___ Records to use ___
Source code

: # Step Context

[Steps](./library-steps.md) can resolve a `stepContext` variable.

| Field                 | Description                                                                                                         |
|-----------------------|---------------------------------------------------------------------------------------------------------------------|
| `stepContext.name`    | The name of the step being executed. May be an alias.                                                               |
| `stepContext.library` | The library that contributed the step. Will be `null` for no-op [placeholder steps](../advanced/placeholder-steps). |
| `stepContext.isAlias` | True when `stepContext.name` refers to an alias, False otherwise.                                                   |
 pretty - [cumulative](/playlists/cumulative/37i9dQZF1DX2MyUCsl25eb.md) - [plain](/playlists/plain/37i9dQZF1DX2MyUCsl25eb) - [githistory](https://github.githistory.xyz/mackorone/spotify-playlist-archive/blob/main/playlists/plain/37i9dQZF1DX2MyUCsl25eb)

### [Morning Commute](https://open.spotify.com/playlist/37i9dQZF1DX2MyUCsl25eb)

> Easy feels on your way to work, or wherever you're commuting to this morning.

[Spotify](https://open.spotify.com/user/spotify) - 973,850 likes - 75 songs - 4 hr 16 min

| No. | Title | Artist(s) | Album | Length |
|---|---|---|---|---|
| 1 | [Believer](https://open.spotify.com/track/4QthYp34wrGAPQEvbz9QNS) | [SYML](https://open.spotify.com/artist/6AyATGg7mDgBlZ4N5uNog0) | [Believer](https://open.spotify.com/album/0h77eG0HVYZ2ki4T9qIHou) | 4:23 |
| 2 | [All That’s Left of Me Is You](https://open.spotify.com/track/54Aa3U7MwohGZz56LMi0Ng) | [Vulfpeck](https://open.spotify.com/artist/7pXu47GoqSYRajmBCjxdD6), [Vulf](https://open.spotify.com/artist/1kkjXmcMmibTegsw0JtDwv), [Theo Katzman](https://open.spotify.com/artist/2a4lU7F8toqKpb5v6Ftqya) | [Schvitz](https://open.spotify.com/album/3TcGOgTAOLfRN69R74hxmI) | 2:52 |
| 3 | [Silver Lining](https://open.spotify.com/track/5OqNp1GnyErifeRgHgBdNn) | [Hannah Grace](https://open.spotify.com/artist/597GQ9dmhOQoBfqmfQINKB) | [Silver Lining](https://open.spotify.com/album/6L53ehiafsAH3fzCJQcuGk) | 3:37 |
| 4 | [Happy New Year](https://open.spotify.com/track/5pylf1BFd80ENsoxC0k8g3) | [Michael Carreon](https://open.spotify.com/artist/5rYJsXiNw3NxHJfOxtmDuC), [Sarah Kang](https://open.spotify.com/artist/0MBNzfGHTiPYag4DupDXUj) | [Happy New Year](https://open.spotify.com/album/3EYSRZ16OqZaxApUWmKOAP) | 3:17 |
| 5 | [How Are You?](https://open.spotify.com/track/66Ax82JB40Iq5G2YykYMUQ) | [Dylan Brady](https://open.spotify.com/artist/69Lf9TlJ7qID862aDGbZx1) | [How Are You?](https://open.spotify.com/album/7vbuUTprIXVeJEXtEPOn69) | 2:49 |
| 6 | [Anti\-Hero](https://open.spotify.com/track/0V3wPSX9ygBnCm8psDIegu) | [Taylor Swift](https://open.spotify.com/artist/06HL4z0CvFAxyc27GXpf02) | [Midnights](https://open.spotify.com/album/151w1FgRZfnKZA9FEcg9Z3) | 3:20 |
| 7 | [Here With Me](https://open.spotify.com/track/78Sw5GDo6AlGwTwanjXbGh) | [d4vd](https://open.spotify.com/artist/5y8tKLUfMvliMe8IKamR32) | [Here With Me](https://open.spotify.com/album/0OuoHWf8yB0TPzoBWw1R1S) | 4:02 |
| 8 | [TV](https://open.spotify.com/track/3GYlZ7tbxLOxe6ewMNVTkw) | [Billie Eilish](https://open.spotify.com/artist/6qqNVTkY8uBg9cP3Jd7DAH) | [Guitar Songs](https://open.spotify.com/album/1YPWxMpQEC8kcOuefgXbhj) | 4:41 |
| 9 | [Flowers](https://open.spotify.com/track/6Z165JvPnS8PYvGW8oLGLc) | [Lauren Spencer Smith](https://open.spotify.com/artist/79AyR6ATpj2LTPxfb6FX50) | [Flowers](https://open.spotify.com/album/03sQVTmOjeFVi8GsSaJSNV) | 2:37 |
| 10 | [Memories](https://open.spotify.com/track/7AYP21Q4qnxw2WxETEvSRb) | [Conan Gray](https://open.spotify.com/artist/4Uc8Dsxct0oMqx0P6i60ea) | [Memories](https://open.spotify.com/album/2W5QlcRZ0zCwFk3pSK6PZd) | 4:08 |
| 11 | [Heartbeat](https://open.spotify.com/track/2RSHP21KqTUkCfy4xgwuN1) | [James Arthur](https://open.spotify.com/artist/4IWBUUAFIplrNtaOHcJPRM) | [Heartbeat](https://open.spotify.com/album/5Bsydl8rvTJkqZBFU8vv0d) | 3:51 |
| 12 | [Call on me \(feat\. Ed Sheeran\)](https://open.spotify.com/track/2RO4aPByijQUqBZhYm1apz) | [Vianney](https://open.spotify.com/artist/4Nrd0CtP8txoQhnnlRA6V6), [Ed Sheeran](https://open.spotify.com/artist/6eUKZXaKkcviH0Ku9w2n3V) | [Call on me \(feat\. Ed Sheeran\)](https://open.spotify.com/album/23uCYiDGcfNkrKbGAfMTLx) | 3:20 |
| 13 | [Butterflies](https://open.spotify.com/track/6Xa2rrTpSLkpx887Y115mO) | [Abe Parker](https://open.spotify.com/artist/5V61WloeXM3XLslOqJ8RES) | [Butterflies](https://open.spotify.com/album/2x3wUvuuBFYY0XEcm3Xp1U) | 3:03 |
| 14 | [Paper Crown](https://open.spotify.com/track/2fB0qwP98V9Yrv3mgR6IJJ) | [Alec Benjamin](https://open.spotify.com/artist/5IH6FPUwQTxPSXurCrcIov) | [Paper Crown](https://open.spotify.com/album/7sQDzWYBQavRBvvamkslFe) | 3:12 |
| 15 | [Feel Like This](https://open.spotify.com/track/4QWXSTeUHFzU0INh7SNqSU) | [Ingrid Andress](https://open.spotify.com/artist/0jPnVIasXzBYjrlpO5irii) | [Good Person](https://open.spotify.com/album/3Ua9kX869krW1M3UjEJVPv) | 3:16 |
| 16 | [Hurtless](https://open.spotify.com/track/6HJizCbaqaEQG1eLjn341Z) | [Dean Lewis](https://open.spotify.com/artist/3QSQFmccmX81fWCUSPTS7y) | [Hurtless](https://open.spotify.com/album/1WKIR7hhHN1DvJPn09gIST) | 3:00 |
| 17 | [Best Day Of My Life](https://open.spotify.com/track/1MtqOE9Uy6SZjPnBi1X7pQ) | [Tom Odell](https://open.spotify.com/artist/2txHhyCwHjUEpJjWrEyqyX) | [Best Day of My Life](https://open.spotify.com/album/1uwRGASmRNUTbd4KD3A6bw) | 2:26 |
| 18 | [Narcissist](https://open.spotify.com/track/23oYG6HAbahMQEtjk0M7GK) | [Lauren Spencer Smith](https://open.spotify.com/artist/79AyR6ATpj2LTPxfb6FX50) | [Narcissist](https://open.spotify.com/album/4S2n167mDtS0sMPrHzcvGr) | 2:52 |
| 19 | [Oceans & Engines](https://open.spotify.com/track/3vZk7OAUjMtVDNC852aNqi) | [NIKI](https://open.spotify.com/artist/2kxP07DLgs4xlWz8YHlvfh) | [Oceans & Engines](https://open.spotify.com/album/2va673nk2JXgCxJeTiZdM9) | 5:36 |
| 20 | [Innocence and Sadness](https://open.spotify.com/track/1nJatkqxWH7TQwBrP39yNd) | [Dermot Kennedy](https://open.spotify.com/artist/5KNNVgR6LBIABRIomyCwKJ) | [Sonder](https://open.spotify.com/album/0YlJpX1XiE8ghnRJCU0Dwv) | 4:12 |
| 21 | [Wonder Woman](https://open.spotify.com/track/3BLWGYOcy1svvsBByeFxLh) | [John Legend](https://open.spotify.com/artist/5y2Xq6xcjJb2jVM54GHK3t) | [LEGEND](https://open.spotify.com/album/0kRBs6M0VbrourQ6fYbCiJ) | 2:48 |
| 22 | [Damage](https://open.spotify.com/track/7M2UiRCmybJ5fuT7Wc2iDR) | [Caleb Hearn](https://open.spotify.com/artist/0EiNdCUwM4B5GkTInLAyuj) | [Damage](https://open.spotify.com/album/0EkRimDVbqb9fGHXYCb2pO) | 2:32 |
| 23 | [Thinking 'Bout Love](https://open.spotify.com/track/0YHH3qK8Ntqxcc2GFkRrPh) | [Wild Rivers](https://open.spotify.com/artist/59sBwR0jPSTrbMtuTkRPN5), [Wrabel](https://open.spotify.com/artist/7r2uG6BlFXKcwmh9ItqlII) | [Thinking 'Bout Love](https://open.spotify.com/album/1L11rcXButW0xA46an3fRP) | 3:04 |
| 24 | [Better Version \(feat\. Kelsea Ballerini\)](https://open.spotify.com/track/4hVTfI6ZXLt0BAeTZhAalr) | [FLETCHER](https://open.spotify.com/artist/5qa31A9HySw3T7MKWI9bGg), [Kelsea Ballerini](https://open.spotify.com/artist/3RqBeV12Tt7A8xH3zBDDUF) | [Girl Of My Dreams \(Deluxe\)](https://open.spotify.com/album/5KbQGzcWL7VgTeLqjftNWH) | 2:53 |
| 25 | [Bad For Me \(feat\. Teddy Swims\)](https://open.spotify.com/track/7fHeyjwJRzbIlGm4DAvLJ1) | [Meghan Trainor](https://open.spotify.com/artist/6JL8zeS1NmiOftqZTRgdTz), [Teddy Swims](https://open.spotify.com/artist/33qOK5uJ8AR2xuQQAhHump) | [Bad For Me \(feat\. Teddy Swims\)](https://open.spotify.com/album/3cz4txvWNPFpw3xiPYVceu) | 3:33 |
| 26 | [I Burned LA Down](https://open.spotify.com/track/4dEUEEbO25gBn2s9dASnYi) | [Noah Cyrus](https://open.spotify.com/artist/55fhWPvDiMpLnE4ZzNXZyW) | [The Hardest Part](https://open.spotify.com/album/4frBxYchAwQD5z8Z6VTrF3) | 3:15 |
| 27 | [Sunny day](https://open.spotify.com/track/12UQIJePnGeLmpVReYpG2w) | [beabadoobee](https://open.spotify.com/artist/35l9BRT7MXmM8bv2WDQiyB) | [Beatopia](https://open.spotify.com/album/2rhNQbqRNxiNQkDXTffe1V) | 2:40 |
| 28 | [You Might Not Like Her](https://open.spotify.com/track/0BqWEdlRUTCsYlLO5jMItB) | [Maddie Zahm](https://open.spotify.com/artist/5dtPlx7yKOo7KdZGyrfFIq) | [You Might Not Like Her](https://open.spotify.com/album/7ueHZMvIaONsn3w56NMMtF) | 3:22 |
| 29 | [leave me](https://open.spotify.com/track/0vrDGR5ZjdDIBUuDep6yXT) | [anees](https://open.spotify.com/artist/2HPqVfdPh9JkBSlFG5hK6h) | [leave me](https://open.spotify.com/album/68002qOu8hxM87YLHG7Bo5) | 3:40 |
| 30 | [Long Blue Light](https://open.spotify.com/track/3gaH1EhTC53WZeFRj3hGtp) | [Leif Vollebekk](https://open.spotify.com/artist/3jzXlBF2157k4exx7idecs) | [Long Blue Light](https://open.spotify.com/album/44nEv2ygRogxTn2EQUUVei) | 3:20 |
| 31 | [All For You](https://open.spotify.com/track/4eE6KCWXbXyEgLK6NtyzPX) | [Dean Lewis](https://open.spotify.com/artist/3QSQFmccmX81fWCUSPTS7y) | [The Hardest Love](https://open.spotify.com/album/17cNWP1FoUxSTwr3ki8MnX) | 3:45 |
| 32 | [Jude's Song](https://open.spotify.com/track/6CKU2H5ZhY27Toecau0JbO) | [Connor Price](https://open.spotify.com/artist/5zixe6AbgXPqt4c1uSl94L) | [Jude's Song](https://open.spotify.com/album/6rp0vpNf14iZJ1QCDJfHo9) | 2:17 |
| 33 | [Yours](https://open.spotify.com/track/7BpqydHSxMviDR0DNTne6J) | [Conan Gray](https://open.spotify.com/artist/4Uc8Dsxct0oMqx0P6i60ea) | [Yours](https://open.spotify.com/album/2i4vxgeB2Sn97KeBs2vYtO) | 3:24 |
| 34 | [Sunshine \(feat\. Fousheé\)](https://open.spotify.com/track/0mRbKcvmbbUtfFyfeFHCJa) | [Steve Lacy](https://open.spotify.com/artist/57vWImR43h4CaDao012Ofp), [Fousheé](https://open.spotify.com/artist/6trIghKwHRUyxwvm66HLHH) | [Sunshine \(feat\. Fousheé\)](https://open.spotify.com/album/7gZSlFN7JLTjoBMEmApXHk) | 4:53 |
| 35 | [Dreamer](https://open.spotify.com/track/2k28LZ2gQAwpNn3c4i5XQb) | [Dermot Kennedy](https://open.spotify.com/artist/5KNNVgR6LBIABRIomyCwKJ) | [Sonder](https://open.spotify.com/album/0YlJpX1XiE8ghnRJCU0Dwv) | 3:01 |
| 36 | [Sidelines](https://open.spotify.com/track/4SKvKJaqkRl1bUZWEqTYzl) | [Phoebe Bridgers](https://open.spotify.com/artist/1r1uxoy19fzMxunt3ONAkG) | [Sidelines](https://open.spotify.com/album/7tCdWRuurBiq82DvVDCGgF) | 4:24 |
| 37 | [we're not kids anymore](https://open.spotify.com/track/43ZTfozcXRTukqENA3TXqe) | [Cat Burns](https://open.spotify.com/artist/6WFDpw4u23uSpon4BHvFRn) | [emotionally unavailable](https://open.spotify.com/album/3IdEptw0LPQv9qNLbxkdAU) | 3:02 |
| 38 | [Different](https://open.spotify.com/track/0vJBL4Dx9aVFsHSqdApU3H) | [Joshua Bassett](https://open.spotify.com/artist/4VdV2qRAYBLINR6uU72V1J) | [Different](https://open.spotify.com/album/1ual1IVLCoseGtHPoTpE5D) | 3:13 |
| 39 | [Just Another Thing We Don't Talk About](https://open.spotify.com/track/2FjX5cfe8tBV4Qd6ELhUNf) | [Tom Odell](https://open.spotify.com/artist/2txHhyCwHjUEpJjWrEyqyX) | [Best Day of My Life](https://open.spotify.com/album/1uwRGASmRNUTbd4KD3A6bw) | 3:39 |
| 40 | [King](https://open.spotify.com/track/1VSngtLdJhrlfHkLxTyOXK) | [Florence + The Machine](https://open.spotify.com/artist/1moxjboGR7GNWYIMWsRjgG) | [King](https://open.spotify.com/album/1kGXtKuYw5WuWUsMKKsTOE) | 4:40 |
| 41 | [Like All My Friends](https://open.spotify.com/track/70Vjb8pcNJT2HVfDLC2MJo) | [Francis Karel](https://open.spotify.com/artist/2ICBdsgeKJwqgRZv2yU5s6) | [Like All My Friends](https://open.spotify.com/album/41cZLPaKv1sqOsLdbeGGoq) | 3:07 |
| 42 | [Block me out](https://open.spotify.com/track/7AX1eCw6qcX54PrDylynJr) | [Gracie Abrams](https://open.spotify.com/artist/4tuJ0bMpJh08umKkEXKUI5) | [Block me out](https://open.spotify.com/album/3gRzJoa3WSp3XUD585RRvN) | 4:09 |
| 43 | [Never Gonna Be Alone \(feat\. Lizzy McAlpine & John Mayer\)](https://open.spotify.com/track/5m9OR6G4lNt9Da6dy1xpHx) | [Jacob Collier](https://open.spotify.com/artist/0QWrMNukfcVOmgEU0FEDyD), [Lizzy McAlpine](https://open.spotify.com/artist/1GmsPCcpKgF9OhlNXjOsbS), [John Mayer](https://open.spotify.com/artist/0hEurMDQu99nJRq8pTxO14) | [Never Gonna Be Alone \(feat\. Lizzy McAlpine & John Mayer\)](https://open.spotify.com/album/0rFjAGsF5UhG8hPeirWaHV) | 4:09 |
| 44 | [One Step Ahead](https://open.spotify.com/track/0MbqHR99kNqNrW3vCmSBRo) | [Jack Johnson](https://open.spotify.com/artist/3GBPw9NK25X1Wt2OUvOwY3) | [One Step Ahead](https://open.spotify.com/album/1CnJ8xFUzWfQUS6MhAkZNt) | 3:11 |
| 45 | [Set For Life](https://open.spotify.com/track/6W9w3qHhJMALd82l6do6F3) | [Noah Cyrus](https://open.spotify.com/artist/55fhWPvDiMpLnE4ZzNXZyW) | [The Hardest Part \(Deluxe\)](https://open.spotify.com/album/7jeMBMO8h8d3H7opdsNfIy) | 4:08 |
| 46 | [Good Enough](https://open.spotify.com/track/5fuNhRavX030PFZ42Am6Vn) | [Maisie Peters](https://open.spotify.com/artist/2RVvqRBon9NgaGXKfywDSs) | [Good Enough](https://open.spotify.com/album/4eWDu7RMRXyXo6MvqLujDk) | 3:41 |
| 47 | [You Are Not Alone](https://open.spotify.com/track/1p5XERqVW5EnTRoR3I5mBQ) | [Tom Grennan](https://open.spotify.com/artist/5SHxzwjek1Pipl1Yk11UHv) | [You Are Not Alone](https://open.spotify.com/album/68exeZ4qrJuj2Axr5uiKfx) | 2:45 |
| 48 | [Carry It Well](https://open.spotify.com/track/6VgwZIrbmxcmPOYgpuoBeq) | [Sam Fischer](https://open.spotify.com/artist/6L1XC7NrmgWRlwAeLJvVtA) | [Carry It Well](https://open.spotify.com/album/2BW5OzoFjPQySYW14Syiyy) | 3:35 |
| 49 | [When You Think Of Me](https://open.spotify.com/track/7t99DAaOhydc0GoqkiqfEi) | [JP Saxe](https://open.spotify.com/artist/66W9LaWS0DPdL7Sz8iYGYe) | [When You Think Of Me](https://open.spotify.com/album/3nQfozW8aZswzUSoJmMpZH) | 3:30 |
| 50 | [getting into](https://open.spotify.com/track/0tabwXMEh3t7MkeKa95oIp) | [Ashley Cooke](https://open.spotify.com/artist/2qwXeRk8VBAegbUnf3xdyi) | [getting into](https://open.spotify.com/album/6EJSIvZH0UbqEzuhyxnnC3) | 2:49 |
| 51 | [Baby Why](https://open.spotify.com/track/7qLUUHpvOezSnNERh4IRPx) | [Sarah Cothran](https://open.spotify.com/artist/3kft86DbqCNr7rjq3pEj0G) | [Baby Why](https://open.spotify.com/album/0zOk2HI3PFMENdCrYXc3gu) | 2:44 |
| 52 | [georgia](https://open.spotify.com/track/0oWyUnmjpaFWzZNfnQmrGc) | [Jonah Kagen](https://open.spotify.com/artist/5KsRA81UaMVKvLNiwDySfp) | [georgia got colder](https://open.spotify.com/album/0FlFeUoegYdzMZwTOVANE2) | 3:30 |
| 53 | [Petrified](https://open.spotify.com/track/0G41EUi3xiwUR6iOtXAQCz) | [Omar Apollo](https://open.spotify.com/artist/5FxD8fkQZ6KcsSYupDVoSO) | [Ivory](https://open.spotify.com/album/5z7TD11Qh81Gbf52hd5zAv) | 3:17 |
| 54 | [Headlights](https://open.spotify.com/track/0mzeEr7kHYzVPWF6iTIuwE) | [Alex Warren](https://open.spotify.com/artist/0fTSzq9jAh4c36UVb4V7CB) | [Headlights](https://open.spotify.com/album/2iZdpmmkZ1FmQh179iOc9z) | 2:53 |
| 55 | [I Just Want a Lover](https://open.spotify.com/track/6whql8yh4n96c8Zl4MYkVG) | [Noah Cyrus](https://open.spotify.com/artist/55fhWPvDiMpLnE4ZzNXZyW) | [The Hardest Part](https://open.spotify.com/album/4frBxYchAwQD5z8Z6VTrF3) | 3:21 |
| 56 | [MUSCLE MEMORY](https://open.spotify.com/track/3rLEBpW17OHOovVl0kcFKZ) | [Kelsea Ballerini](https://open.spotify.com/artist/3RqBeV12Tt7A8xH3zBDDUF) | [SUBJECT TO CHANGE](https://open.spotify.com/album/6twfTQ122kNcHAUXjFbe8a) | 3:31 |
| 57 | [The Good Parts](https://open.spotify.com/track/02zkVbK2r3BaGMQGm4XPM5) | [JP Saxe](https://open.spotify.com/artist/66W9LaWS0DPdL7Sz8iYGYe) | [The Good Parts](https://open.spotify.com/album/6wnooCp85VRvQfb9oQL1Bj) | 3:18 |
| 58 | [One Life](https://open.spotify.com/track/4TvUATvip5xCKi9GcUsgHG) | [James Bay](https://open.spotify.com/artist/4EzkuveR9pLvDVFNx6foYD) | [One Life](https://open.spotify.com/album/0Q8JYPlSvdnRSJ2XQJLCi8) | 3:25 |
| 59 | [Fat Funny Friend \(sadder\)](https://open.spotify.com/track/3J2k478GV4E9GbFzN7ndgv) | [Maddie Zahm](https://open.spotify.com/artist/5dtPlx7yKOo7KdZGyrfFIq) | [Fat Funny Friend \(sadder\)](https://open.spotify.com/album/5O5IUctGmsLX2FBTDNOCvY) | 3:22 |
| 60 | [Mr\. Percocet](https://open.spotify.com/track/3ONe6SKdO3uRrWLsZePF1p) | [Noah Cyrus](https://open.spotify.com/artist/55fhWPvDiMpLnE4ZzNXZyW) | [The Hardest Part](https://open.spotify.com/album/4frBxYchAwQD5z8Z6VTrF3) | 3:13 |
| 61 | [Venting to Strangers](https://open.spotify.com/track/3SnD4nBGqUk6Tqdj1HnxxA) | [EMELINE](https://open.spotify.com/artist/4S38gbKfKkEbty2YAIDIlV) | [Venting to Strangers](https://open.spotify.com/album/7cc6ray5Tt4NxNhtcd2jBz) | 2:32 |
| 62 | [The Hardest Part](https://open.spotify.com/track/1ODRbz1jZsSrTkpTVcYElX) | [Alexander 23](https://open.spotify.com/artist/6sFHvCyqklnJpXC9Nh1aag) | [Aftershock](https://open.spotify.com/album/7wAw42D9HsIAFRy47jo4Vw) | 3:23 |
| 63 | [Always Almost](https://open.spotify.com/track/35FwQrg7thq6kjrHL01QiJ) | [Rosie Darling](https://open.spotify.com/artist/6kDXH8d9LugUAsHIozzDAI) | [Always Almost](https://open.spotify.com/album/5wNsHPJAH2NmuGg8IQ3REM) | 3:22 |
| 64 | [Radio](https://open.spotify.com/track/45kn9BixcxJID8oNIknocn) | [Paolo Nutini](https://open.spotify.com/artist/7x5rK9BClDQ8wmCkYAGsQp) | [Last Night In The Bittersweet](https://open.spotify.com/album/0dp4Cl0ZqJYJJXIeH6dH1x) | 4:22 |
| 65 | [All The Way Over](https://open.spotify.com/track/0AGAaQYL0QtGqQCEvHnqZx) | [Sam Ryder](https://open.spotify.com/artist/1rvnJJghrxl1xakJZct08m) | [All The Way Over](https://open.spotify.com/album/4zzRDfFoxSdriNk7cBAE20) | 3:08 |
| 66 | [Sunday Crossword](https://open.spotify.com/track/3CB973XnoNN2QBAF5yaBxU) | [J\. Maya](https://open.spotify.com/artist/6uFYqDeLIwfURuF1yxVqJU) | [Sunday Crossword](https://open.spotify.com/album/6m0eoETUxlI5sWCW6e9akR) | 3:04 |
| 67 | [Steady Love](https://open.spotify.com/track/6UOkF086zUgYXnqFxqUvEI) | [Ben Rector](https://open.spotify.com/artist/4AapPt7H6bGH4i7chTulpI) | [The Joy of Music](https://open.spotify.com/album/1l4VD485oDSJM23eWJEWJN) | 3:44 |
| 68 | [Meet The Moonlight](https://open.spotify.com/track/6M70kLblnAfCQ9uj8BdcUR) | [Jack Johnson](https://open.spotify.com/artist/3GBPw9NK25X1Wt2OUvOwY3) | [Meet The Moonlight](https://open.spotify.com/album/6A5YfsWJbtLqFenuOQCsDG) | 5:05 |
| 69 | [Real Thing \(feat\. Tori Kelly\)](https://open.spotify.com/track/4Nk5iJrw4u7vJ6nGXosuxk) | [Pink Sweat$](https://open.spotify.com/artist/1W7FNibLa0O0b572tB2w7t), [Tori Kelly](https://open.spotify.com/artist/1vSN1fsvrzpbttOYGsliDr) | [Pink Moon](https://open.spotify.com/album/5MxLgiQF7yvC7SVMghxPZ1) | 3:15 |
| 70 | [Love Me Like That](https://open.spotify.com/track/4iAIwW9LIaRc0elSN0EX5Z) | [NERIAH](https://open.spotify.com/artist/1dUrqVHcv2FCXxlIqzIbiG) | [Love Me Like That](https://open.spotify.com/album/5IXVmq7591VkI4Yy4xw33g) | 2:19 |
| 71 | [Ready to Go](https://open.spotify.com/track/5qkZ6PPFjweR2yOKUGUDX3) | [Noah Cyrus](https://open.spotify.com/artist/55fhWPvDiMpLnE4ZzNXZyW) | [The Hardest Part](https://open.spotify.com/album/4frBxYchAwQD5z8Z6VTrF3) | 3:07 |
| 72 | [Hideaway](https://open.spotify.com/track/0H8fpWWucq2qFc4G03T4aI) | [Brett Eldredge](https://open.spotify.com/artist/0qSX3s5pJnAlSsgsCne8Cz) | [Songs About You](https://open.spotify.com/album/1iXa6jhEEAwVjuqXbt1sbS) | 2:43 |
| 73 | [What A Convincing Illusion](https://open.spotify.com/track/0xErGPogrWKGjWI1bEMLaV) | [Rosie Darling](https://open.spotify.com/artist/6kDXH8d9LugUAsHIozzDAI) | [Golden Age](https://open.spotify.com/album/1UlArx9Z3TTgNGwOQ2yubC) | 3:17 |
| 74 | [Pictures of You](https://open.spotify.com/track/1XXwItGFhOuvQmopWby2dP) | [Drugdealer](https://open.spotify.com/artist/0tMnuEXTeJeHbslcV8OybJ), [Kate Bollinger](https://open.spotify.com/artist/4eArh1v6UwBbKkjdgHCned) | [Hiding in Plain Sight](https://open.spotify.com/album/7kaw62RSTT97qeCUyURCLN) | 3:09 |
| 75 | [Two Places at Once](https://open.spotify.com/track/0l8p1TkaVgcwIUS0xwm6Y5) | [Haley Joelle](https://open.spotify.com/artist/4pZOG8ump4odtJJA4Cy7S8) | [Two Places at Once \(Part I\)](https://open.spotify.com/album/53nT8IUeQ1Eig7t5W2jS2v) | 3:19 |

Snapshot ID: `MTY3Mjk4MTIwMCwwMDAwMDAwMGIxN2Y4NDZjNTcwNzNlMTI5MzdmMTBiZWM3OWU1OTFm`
___
Task brief
Nothing but a number, please, for how many lines of the data hold "playlist".

Task response
2